Some women suffer from an itchy skin during pregnancy. This is usually harmless but it may be a sign of a more serious liver condition called obstetric cholestasis (also known as intrahepatic cholestasis of pregnancy or ICP). This type of liver damage may occur during the second or third trimester of pregnancy.
The risks associated with ICP include an increased risk of premature birth and, before the advent of modern obstetric and new born care, a risk of still births.
ICP also raises the risk of bleeding from the womb in the first few days after the birth. This is called postpartum haemorrhage.
These risks make it important to distinguish between a harmless mild itch and a more serious obstetric cholestasis. 1-5
Symptoms of intrahepatic cholestasis of pregnancy (ICP)
ICP commonly shows up with symptoms of itching. Normally around 1 in 5 women complain of itching during pregnancy, especially in the later and more advanced stages of pregnancy.
The cause in most of these cases remains unexplored. It is thought that the itching is caused in normal pregnancies due to the effect on the liver of high levels of hormones or even the stretching of the skin over the abdomen as the pregnancy progresses.
Usually a lotion (e.g. calamine lotion) with soothing elements is prescribed for this itching and no pills or other drug treatments are needed.
Mild itching is common in pregnancy because of the increased blood supply to the skin. However, when a person has obstetric cholestasis there may be other more serious symptoms like:
intense itching especially bad at night on the arms, legs, palms and soles
loss of appetite
nausea even at later stages of pregnancy
and importantly, jaundice
Jaundice is detected clinically when there is yellowing of whites of eyes and skin. These symptoms may go unnoticed in many women.
Causes of intrahepatic cholestasis of pregnancy (ICP)
ICP is caused when there is a rise of the pigment called bilirubin in blood. Bilirubin is made by the liver and is formed when old red blood cells die and their iron containing pigment haemoglobin is converted to bilirubin.
Normally bilirubin passes into the bile (a yellow liquid released from the gall bladder into the digestive tract) and helps in digestion.

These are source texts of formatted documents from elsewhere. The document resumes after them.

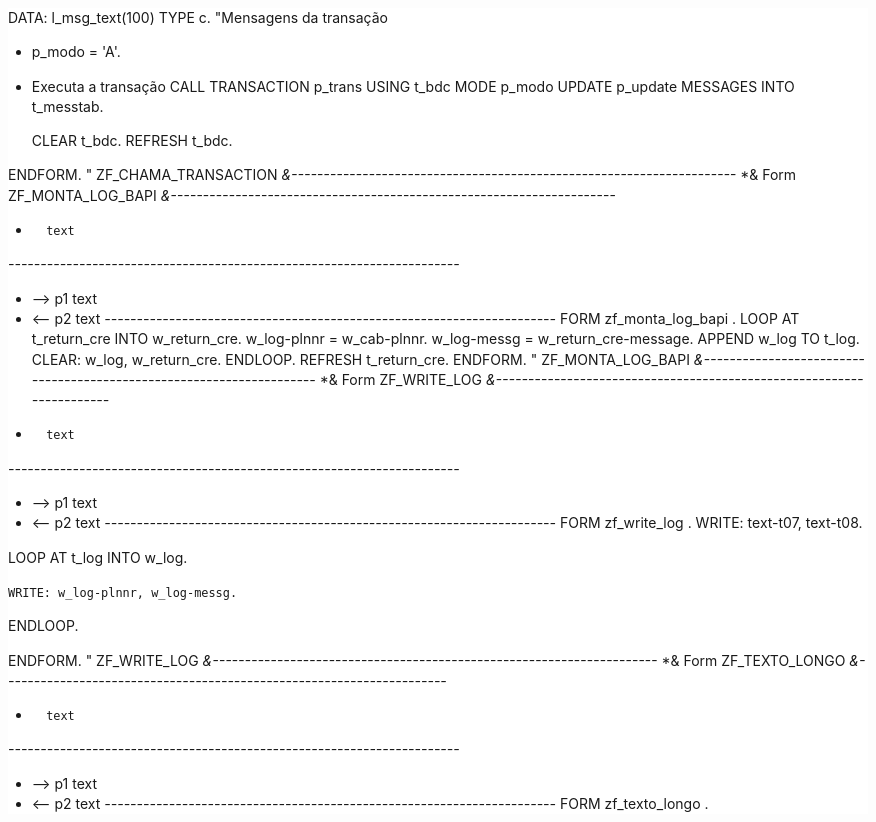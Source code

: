   DATA: l_msg_text(100) TYPE c. "Mensagens da transação

*  p_modo = 'A'.
* Executa a transação
  CALL TRANSACTION p_trans USING    t_bdc
                           MODE     p_modo
                           UPDATE   p_update
                           MESSAGES INTO t_messtab.

  CLEAR t_bdc.
  REFRESH t_bdc.

ENDFORM.                    " ZF_CHAMA_TRANSACTION
*&---------------------------------------------------------------------*
*&      Form  ZF_MONTA_LOG_BAPI
*&---------------------------------------------------------------------*
*       text
*----------------------------------------------------------------------*
*  -->  p1        text
*  <--  p2        text
*----------------------------------------------------------------------*
FORM zf_monta_log_bapi .
  LOOP AT t_return_cre INTO w_return_cre.
    w_log-plnnr = w_cab-plnnr.
    w_log-messg = w_return_cre-message.
    APPEND w_log TO t_log.
    CLEAR: w_log, w_return_cre.
  ENDLOOP.
  REFRESH t_return_cre.
ENDFORM.                    " ZF_MONTA_LOG_BAPI
*&---------------------------------------------------------------------*
*&      Form  ZF_WRITE_LOG
*&---------------------------------------------------------------------*
*       text
*----------------------------------------------------------------------*
*  -->  p1        text
*  <--  p2        text
*----------------------------------------------------------------------*
FORM zf_write_log .
  WRITE: text-t07, text-t08.

  LOOP AT t_log INTO w_log.

    WRITE: w_log-plnnr, w_log-messg.

  ENDLOOP.

ENDFORM.                    " ZF_WRITE_LOG
*&---------------------------------------------------------------------*
*&      Form  ZF_TEXTO_LONGO
*&---------------------------------------------------------------------*
*       text
*----------------------------------------------------------------------*
*  -->  p1        text
*  <--  p2        text
*----------------------------------------------------------------------*
FORM zf_texto_longo .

Genetic and hormonal changes play a role in causing obstetric cholestasis. The excess bilirubin in blood is carried around to various organs and tissues and leads to deposition and irritation under the skin causing itching.
Excess bile in the mother’s blood may also put the baby at risk. If uncared for as many as 60 per cent of cases lead to a premature birth of the baby and the fetus is jeopardized with fetal distress in up to 33 per cent.
Still birth may be seen in 2% cases. Obstetric cholestasis doesn't usually cause long-term damage to the liver.
Frequency of intrahepatic cholestasis of pregnancy (ICP)
In Europe, obstetric cholestasis occurs in about 0.1 to 1.5 per cent of pregnancies. In England, about one in 160 women (or less than 1%) are affected with obstetric cholestasis. It is more common among twin and triplet pregnancies.
This condition is more common in some South American countries, such as Bolivia and Chile. There it may affect as many as one in six pregnancies. In fact, among the native Araucanian population in Chile, as many as 28% of all pregnancies, are affected.
Obstetric cholestasis is also slightly more common among women of Indian-Asian or Pakistani origin with three in 200 (1.5%) of women affected. These facts support a genetic cause.
Chances of recurrence of the condition in subsequent pregnancies vary from 40 to 90 per cent. All women who have had one episode of ICP during as pregnancy should be monitored carefully on their subsequent pregnancies.
These women are also advised against using contraceptive pills as they raise the risk of liver damage.